» Source data

────────────────

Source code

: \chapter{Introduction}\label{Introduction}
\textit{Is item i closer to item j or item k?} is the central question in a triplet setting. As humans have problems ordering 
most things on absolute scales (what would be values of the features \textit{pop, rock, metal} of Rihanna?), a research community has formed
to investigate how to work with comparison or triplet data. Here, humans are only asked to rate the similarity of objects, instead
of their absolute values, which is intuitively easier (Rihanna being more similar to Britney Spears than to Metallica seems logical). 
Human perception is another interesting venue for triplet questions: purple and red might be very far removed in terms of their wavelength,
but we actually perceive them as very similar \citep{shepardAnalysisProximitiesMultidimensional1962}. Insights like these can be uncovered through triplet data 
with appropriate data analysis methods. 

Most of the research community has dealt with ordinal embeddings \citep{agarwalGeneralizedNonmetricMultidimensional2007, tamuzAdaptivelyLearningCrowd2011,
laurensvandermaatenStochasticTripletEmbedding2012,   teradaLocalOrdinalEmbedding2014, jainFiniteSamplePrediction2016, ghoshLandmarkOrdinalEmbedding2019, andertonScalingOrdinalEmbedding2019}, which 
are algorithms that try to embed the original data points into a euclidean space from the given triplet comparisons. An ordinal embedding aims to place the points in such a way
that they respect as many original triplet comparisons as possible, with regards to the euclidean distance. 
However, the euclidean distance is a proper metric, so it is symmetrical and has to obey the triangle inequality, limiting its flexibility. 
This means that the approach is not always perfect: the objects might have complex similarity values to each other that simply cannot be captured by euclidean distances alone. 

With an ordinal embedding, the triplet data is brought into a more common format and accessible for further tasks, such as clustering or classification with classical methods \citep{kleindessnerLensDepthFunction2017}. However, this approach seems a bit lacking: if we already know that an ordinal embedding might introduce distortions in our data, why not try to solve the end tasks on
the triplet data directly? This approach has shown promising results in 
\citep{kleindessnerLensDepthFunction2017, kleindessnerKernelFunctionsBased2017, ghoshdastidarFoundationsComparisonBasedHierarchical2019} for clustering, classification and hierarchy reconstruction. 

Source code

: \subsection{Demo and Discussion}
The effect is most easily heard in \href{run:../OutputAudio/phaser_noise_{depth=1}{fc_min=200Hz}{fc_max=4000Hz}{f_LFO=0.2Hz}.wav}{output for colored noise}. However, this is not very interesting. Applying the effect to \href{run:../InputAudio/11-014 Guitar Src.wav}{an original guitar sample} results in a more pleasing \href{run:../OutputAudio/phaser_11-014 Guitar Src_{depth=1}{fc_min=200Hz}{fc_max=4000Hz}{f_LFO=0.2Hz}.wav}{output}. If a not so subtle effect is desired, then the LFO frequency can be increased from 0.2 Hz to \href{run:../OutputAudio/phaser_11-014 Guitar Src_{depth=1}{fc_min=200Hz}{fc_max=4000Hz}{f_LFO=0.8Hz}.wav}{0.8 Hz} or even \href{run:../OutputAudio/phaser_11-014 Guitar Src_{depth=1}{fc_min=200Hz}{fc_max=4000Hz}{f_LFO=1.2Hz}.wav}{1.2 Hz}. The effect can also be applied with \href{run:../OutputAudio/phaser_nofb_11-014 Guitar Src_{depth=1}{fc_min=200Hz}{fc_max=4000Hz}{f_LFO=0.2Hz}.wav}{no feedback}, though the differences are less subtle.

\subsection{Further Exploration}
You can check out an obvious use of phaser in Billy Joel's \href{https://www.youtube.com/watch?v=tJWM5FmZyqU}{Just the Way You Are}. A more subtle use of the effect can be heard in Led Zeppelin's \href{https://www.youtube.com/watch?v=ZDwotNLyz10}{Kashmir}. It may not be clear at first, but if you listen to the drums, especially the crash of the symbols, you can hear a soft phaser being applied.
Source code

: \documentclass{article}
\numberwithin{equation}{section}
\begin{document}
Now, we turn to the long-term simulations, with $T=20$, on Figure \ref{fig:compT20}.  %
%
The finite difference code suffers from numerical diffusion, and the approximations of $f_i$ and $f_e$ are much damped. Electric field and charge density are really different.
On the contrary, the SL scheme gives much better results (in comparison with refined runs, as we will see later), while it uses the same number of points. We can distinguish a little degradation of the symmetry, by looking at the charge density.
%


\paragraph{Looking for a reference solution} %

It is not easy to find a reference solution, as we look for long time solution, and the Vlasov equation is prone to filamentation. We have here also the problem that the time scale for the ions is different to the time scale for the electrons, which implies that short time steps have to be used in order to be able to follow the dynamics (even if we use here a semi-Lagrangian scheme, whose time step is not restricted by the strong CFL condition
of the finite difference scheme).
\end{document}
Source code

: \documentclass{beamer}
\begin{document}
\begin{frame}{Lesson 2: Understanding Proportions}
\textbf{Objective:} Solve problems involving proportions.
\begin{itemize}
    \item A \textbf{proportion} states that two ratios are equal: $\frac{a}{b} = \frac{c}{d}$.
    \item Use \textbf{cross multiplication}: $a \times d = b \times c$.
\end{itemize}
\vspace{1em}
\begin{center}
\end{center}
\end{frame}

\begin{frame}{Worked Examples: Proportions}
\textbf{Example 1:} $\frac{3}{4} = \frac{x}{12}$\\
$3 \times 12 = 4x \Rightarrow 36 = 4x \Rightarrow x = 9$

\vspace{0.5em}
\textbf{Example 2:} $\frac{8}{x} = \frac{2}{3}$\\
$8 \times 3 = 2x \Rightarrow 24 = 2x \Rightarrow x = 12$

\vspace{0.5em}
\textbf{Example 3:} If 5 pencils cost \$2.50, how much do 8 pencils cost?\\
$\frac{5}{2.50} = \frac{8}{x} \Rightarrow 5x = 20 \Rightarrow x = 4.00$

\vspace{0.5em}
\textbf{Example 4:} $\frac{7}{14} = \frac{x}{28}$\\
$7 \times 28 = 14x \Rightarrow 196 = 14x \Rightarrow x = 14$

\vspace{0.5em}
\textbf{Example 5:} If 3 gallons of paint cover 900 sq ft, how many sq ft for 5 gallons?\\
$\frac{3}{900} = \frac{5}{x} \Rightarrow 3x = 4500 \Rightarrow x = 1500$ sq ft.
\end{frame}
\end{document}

────────────────

» Assignment
Find the lines above that include the string "objects" and copy them.

» Written solution
to investigate how to work with comparison or triplet data. Here, humans are only asked to rate the similarity of objects, instead
This means that the approach is not always perfect: the objects might have complex similarity values to each other that simply cannot be captured by euclidean distances alone. 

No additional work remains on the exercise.